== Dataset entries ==
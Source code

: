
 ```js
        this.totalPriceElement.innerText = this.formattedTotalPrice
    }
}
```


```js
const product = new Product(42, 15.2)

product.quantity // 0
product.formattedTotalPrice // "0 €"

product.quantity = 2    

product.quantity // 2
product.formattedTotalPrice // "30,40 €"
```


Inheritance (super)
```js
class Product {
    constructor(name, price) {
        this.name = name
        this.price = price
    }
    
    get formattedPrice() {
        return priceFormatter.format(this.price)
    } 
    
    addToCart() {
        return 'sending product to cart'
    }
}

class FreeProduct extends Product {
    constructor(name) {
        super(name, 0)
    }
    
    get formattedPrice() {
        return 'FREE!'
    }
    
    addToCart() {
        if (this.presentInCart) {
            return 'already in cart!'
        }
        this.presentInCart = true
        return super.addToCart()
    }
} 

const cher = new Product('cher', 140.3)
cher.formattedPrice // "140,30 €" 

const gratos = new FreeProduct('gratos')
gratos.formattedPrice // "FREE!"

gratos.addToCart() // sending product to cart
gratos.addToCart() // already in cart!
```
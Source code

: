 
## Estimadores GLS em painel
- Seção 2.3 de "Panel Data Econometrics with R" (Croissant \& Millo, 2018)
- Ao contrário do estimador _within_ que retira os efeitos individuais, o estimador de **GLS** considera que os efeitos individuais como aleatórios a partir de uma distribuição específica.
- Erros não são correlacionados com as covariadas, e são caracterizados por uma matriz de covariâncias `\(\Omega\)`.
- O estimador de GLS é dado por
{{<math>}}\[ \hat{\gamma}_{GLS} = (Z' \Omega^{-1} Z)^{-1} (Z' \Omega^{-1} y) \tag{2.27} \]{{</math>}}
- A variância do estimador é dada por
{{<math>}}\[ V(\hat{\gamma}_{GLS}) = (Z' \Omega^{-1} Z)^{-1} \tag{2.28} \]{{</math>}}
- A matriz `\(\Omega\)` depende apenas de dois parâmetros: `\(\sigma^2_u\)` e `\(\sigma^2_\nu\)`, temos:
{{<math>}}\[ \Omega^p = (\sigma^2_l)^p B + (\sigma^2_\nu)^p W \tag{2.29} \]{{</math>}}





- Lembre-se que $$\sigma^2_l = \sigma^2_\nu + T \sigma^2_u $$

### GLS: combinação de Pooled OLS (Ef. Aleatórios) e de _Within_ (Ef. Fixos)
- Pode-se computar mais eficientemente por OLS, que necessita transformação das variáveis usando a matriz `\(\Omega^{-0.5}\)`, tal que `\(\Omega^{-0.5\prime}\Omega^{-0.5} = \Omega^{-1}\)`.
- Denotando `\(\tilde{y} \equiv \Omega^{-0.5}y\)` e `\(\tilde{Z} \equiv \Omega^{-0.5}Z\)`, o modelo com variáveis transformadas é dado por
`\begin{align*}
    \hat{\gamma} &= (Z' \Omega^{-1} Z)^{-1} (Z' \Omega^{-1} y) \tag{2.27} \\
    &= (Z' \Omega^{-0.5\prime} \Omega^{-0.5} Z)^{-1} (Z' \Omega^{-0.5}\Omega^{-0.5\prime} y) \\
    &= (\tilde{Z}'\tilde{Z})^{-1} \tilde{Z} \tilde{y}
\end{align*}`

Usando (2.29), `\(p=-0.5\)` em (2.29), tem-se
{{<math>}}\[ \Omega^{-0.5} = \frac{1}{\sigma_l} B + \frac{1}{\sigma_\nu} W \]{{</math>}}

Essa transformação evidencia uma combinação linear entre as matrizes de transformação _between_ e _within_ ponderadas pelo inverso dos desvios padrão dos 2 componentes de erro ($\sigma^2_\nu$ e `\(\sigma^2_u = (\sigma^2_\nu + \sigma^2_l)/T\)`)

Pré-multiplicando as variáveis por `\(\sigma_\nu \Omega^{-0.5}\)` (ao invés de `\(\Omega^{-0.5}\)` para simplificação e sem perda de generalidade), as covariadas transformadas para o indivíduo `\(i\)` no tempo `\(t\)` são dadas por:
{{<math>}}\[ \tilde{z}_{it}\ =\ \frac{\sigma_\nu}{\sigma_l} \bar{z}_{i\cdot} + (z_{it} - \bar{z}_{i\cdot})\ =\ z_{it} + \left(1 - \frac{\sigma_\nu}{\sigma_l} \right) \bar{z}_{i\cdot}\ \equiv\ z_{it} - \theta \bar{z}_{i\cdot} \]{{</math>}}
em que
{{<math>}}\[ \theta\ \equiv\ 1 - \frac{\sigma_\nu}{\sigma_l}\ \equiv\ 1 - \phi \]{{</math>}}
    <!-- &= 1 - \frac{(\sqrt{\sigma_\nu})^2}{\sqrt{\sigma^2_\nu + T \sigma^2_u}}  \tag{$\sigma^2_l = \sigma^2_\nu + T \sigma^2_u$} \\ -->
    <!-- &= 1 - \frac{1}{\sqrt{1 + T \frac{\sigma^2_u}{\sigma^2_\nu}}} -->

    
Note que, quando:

== TASK OBJECTIVE ==
If a line of the data contains "class", copy it out.

== THE ANSWER ==
class Product {
class FreeProduct extends Product {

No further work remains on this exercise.